*Directions*
Set out exactly, line by line, the stretch of data below that begins at the line containing "Using the above" and ends at the line containing "In the following", with both ends kept.

*Extracted records*
════════
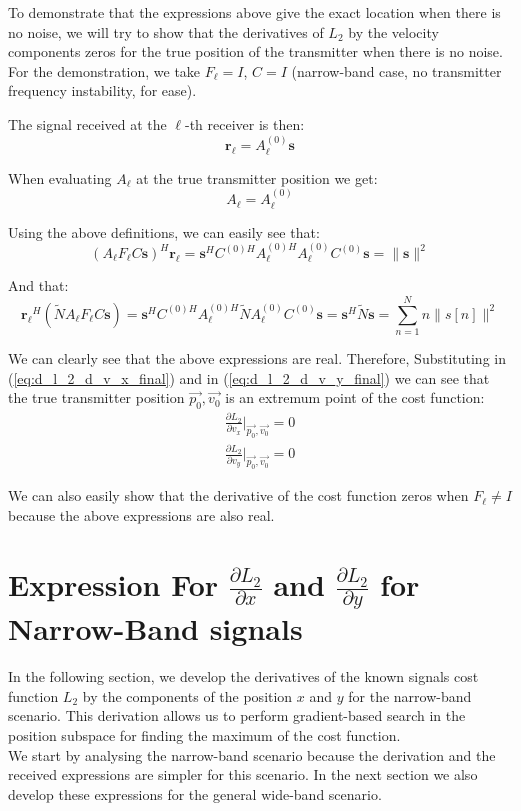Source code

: To demonstrate that the expressions above give the exact location when there is no noise, we will try to show that the derivatives of $L_2$ by the velocity components zeros for the true position of the transmitter when there is no noise.\\
For the demonstration, we take $F_\ell=I$, $C=I$ (narrow-band case, no transmitter frequency instability, for ease).

The signal received at the $\ell$-th receiver is then: 
\begin{equation}
\mathbf{r_\ell} = A_\ell^{(0)} \mathbf{s}
\end{equation}

When evaluating $A_\ell$ at the true transmitter position we get: 
\begin{equation}
A_\ell = A_\ell^{(0)}
\end{equation}

Using the above definitions, we can easily see that:
\begin{equation}
(A_\ell F_\ell C \mathbf{s})^H \mathbf{r_\ell} = \mathbf{s}^H C^{(0)H} A_\ell^{(0)H} A_\ell^{(0)} C^{(0)} \mathbf{s} = 
\|\mathbf{s}\|^2
\end{equation}

And that:
\begin{equation}
\mathbf{r_\ell}^H (\tilde{N}A_\ell F_\ell C \mathbf{s}) = 
\mathbf{s}^H C^{(0)H} A_\ell^{(0)H} \tilde{N} A_\ell^{(0)} C^{(0)} \mathbf{s} = 
\mathbf{s}^H  \tilde{N} \mathbf{s} = \sum_{n=1}^Nn\|s[n]\|^2
\end{equation}

We can clearly see that the above expressions are real. Therefore, Substituting in (\ref{eq:d_l_2_d_v_x_final}) and in (\ref{eq:d_l_2_d_v_y_final}) we can see that the true transmitter position $\vec{p_0},\vec{v_0}$ is an extremum point of the cost function:
\begin{eqnarray}
\frac{\partial L_2}{\partial v_x}|_{\vec{p_0},\vec{v_0}} = 0 \\
\frac{\partial L_2}{\partial v_y}|_{\vec{p_0},\vec{v_0}}= 0 \nonumber
\end{eqnarray}

We can also easily show that the derivative of the cost function zeros when $F_\ell \neq I$ because the
above expressions are also real.

\section{Expression For $\frac{\partial L_2}{\partial x}$ and $\frac{\partial L_2}{\partial y}$ for Narrow-Band signals}
\label{d_L2_dx_d_y_NB}
In the following section, we develop the derivatives of the known signals cost function $L_2$ by the components of the position $x$ and $y$ for the narrow-band scenario. This derivation allows us to perform gradient-based search in the position subspace for finding the maximum of the cost function.\\
We start by analysing the narrow-band scenario because the derivation and the received expressions are simpler for this scenario. In the next section we also develop these expressions for the general wide-band scenario.\\

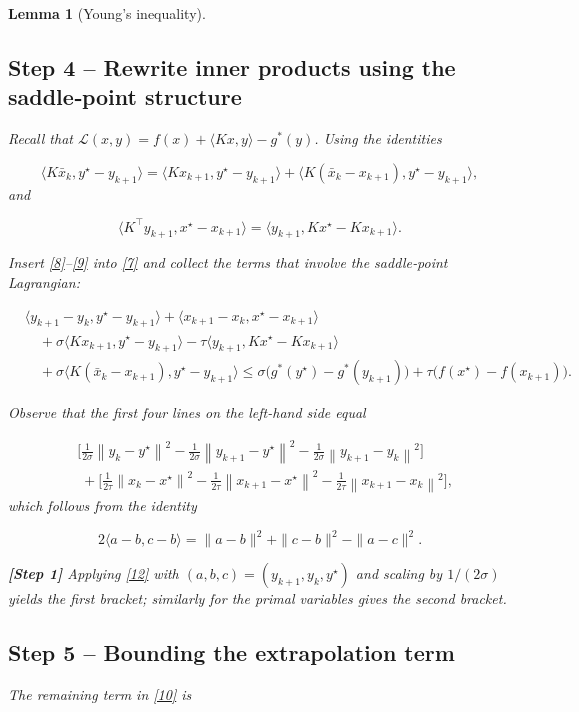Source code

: \documentclass{article}
\newtheorem{lemma}{Lemma}
\newcommand{\ip}[2]{\langle #1,#2\rangle}
\newcommand{\norm}[1]{\left\|#1\right\|}
\begin{document}
\begin{lemma}[Young’s inequality]
\subsection*{Step 4 – Rewrite inner products using the saddle‑point structure}
Recall that $\mathcal L(x,y)=f(x)+\langle Kx,y\rangle-g^{*}(y)$.  Using the identities  

\[
\ip{K\bar x_{k}}{y^{\star}-y_{k+1}}=
\ip{Kx_{k+1}}{y^{\star}-y_{k+1}}
+\ip{K(\bar x_{k}-x_{k+1})}{y^{\star}-y_{k+1}},
\tag{8}
\]
and  

\[
\ip{K^{\top}y_{k+1}}{x^{\star}-x_{k+1}}
=\ip{y_{k+1}}{Kx^{\star}-Kx_{k+1}} .
\tag{9}
\]

Insert \eqref{8}–\eqref{9} into \eqref{7} and collect the terms that involve the saddle‑point Lagrangian:

\[
\begin{aligned}
&\ip{y_{k+1}-y_{k}}{y^{\star}-y_{k+1}}
+\ip{x_{k+1}-x_{k}}{x^{\star}-x_{k+1}}\\
&\quad+\sigma\ip{Kx_{k+1}}{y^{\star}-y_{k+1}}
-\tau\ip{y_{k+1}}{Kx^{\star}-Kx_{k+1}}
\\
&\quad+\sigma\ip{K(\bar x_{k}-x_{k+1})}{y^{\star}-y_{k+1}}
\le
\sigma\bigl(g^{*}(y^{\star})-g^{*}(y_{k+1})\bigr)
+\tau\bigl(f(x^{\star})-f(x_{k+1})\bigr).
\end{aligned}
\tag{10}
\]

Observe that the first four lines on the left-hand side equal  

\[
\begin{aligned}
&\bigl[\tfrac{1}{2\sigma}\norm{y_{k}-y^{\star}}^{2}
      -\tfrac{1}{2\sigma}\norm{y_{k+1}-y^{\star}}^{2}
      -\tfrac{1}{2\sigma}\norm{y_{k+1}-y_{k}}^{2}\bigr]\\
&\;+\bigl[\tfrac{1}{2\tau}\norm{x_{k}-x^{\star}}^{2}
      -\tfrac{1}{2\tau}\norm{x_{k+1}-x^{\star}}^{2}
      -\tfrac{1}{2\tau}\norm{x_{k+1}-x_{k}}^{2}\bigr],
\end{aligned}
\tag{11}
\]
which follows from the identity  

\[
2\langle a-b,c-b\rangle=\|a-b\|^{2}+\|c-b\|^{2}-\|a-c\|^{2}.
\tag{12}
\]

\textbf{[Step 1]} Applying \eqref{12} with $(a,b,c)=(y_{k+1},y_{k},y^{\star})$ and scaling by $1/(2\sigma)$ yields the first bracket; similarly for the primal variables gives the second bracket.

\subsection*{Step 5 – Bounding the extrapolation term}
The remaining term in \eqref{10} is  


\end{lemma}
\end{document}
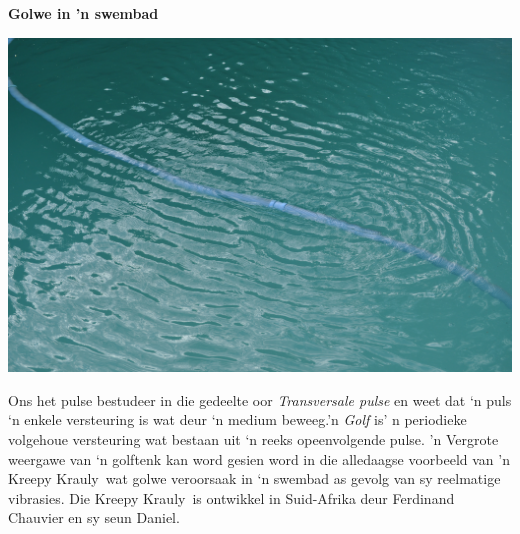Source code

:             \nopagebreak
\begin{minipage}{.5\textwidth}
\textbf{Golwe in 'n swembad}\par
 \includegraphics[width=.8\textwidth]{photos/kreepykrawly.jpg}
\end{minipage}
\begin{minipage}{.5\textwidth}  
Ons het pulse bestudeer in die gedeelte oor \textit{Transversale pulse} en weet dat ‘n puls ‘n enkele versteuring is wat deur ‘n medium beweeg.'n \textsl{Golf} is' n periodieke volgehoue versteuring wat bestaan uit ‘n reeks opeenvolgende pulse. 'n Vergrote weergawe van ‘n golftenk kan word  gesien word in die alledaagse voorbeeld van 'n Kreepy Krauly\textregistered\ wat golwe veroorsaak in ‘n swembad as gevolg van sy reelmatige vibrasies. Die Kreepy Krauly\textregistered\ is ontwikkel in Suid-Afrika deur Ferdinand Chauvier en sy seun Daniel.\\
\end{minipage}
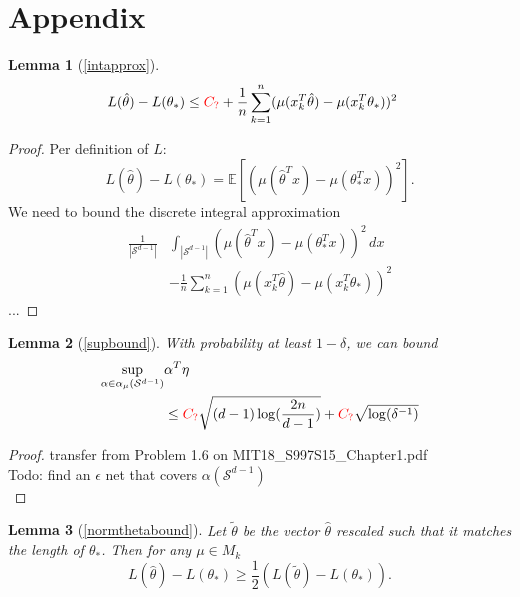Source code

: \documentclass[twoside]{article} \usepackage{aistats2017}
\newcommand{\EV}[1] {
  \mathbb{E}\left[#1\right]}
\newtheorem*{lemma*}{Lemma}
\newcommand{\uc}{
\color{red}C_?\color{black}
}
\begin{document}
\section{Appendix}
\begin{lemma*}[\ref{intapprox}]
\begin{align*}
&L(\hat{\theta})-L(\theta_*) \leq\uc + \frac{1}{n}\sum_{k=1}^n(\mu(x_k^T\hat{\theta})-\mu(x_k^T\theta_*))^2
\end{align*}
\end{lemma*}
\begin{proof}
Per definition of $L$:
$$L(\hat{\theta})-L(\theta_*) = \EV{(\mu(\hat{\theta}^Tx)-\mu(\theta_*^Tx))^2}.$$
We need to bound the discrete integral approximation
\begin{align*}
    \frac{1}{|\mathcal{S}^{d-1}|}&\int_{|\mathcal{S}^{d-1}|}(\mu(\hat{\theta}^Tx)-\mu(\theta_*^Tx))^2\,dx\\
    &-\frac{1}{n}\sum_{k=1}^n(\mu(x_k^T\hat{\theta})-\mu(x_k^T\theta_*))^2
\end{align*}
...
\end{proof}
\begin{lemma*}[\ref{supbound}]
    With probability at least $1-\delta$, we can bound
    \begin{align*}
    \sup_{\alpha\in\alpha_\mu(\mathcal{S}^{d-1})}&\alpha^T\eta\\
    &\leq \uc\sqrt{(d-1)\log(\frac{2n}{d-1})}+\uc\sqrt{\log(\delta^{-1})}
    \end{align*}
\end{lemma*}
\begin{proof}
transfer from Problem 1.6 on MIT18\_S997S15\_Chapter1.pdf\\
\color{red}Todo: find an $\epsilon$ net that covers $\alpha(\mathcal{S}^{d-1})$\color{black}\
\\
\end{proof}
\begin{lemma*}[\ref{normthetabound}]
    Let $\tilde{\theta}$ be the vector $\hat{\theta}$ rescaled such that it matches the length of $\theta_*$. Then for any $\mu\in M_k$
    $$L(\hat{\theta})-L(\theta_*) \geq \frac{1}{2}(L(\tilde{\theta})-L(\theta_*)).$$
\end{lemma*}
\end{document}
════════
*Output for this task*
Using the above definitions, we can easily see that:
\begin{equation}
(A_\ell F_\ell C \mathbf{s})^H \mathbf{r_\ell} = \mathbf{s}^H C^{(0)H} A_\ell^{(0)H} A_\ell^{(0)} C^{(0)} \mathbf{s} = 
\|\mathbf{s}\|^2
\end{equation}

And that:
\begin{equation}
\mathbf{r_\ell}^H (\tilde{N}A_\ell F_\ell C \mathbf{s}) = 
\mathbf{s}^H C^{(0)H} A_\ell^{(0)H} \tilde{N} A_\ell^{(0)} C^{(0)} \mathbf{s} = 
\mathbf{s}^H  \tilde{N} \mathbf{s} = \sum_{n=1}^Nn\|s[n]\|^2
\end{equation}

We can clearly see that the above expressions are real. Therefore, Substituting in (\ref{eq:d_l_2_d_v_x_final}) and in (\ref{eq:d_l_2_d_v_y_final}) we can see that the true transmitter position $\vec{p_0},\vec{v_0}$ is an extremum point of the cost function:
\begin{eqnarray}
\frac{\partial L_2}{\partial v_x}|_{\vec{p_0},\vec{v_0}} = 0 \\
\frac{\partial L_2}{\partial v_y}|_{\vec{p_0},\vec{v_0}}= 0 \nonumber
\end{eqnarray}

We can also easily show that the derivative of the cost function zeros when $F_\ell \neq I$ because the
above expressions are also real.

\section{Expression For $\frac{\partial L_2}{\partial x}$ and $\frac{\partial L_2}{\partial y}$ for Narrow-Band signals}
\label{d_L2_dx_d_y_NB}
In the following section, we develop the derivatives of the known signals cost function $L_2$ by the components of the position $x$ and $y$ for the narrow-band scenario. This derivation allows us to perform gradient-based search in the position subspace for finding the maximum of the cost function.\\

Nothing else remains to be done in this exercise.